I want to compare strings of numbers that have a circular boundary
condition. This means that the string is arranged in a loop without an
end-of-string. The comparaison of two strings now becomes a different
operation than with regular strings because the circular string can be
"rotated", like this:

1 2 3 4 5
2 3 4 5 1
3 4 5 1 2
4 5 1 2 3
5 1 2 3 4

So under the "circular string comparator", all the above strings would be
equal.

I need to do a lot of those comparaisons so optimization is required. What
is the fastest implementation possible in VB.NET? The strings have lenths
ranging from 2 to ~100.

Any ideas?

Thanks in advance for your inputs,

Alain
 
Off the top of my head ( and you have probably already thought about this ).

Pseudo Code
--------------


'Slow Linear Method
For Each String in Array Of Strings
For 1 to String.Length
Check for search String
If Not Found Then Rotate String Else Break Loop

A faster method would may be to take the front or end portion of the string
and search for it and then rotate left or right one character at a time and
repeat the search adding one more letter of the search string each time
until the match is complete. Dont have time to work the code out for you but
this would work as well.

Cheers - OHM
 
Is this what you call 'String' theory ?, your not writing a DNA sequencer
are you ?

Regards OHM
 
In method two, you would only have to rotate the string up to the maximum
length of the search string but flip the search string once one direction
has been exhausted.

This is a very intriguing problem.

OHM
 
w if you split the string into an array of strings (based on the space char)
order that and compare the ordered arrays?

eric
 
I want to compare strings of numbers that have a circular boundary
condition. This means that the string is arranged in a loop without an
end-of-string. The comparaison of two strings now becomes a different
operation than with regular strings because the circular string can be
"rotated", like this:

1 2 3 4 5
2 3 4 5 1
3 4 5 1 2
4 5 1 2 3
5 1 2 3 4

So under the "circular string comparator", all the above strings would be
equal.

I need to do a lot of those comparaisons so optimization is required. What
is the fastest implementation possible in VB.NET? The strings have lenths
ranging from 2 to ~100.

Any ideas?
Click to expand...

Consider doubling the string.

i.e. 1 2 3 4 5 1 2 3 4 5
You will note that all rotations exist in this string. And if you
incorporate a length check, you get the desired result. Leading to:

Function StringMatch(find As String,source As String) As Boolean
If Len(find) = Len(source) And _
(source & source).IndexOf(find) <> -1 Then
Return True
Else
Return False
End If
End Function

Rgds,
 
Yesh, I thought of that but it is possible that a match will occur because
of doubling hence giving you an incorrect match. If the strings were like
the example, then I grant you it would work, but it is not robust because of
it.


OHM
 
I think the original poster needs to comment before Im going to put more
effort into this.

OHM
 
Yesh, I thought of that but it is possible that a match will occur because
of doubling hence giving you an incorrect match. If the strings were like
the example, then I grant you it would work, but it is not robust because of
it.
Click to expand...

Can you give me an example of a string that will fail?
 
my 2 cents ;)
if the order is always like this i think your sollution will be the fastest,
but the question is will it be?
"13254" and "12345" for example, if these are supposed to be equal 2 there
is a problem (and even if this is the case i think it would be best to use
your function first yust for the speed if it matches)

eric
 
Can you give me an example of a string that will fail?
Click to expand...

By that I mean an example of a string that will cause the algorithm to
fail. If you do find one, I'd be very surprised!

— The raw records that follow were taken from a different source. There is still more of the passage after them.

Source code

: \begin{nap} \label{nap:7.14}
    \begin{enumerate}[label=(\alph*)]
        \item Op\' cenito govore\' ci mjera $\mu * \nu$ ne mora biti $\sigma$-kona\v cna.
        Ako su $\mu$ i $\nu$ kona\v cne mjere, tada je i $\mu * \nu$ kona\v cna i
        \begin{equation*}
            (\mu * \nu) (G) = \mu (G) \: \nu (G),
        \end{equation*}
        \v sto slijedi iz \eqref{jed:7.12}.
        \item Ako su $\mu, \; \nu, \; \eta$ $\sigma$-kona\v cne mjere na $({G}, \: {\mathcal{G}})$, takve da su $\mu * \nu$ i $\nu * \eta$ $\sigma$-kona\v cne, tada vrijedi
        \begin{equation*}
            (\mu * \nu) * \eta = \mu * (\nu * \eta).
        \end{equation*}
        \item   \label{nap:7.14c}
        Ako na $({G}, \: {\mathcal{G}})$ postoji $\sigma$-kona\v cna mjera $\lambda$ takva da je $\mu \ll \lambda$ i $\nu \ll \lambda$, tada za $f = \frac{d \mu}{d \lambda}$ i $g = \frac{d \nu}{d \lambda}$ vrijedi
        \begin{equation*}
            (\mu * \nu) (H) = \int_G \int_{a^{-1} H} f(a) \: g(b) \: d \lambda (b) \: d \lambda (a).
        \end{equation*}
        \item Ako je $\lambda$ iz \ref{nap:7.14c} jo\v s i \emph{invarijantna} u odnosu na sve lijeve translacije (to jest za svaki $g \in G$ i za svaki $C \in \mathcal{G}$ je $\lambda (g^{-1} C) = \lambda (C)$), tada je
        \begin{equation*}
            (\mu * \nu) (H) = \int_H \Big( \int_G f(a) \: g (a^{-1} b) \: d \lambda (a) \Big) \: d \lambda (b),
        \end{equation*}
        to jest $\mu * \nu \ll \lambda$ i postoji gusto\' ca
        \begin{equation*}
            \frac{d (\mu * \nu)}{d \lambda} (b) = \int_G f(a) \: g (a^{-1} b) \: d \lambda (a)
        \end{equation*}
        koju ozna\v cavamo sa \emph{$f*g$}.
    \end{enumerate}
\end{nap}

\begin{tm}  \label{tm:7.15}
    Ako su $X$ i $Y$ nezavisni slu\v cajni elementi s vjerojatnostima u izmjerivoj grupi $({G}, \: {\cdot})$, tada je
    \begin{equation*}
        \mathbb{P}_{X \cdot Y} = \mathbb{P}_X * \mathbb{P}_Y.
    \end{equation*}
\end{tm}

I think you're confusing this with packing and encrpytion algorithms
(the old "ABBAB problems") etc. But they aren't relevant to a match,
as we consider only strings where the lengths are equal. i.e. The
result of the original string appended to itself is a string with the
following properties:

1) All rotations are included, and
2) The zero-rotated string is included twice (at the beginning, and at
the end), and
3) No other characters.

For a search string of size N, there is an infinite number of
rotations. However, there is exactly N-1 distinct rotations.

Remember that,

i Mod N == (i+N) Mod N, where i is the index of rotation.

Given a double string, S, we can see that

S(i Mod N) == S( (i+N) Mod N)

Hence there exists a rotation of the original string in S at every
position. The caveat of the lengths being equal (of the find text and
the source text) means that we never need consider strings that arrive
after N/2.

And that's why it works!

Rgds,
 
my 2 cents ;)
if the order is always like this i think your sollution will be the fastest,
but the question is will it be?
"13254" and "12345" for example, if these are supposed to be equal 2 there
is a problem (and even if this is the case i think it would be best to use
your function first yust for the speed if it matches)
Click to expand...

Although they contain the same digits, 13254 is not a _rotation_ of
12345. I've been trying to think of a more Englishy way of describing
the properties of the rotated string...

Write down the original string.
Mark the last character.
Place a piece of paper to the left of the first character.
REPEAT
Write the character next to the edge of the paper at the end of the
string.
Move the paper to the right by one character.
(You now have the next rotation showing)
UNTIL the paper arrives at the last-character mark.

You have now seen ALL rotations of the string. And when you remove the
paper, you will see the original string appended to itself.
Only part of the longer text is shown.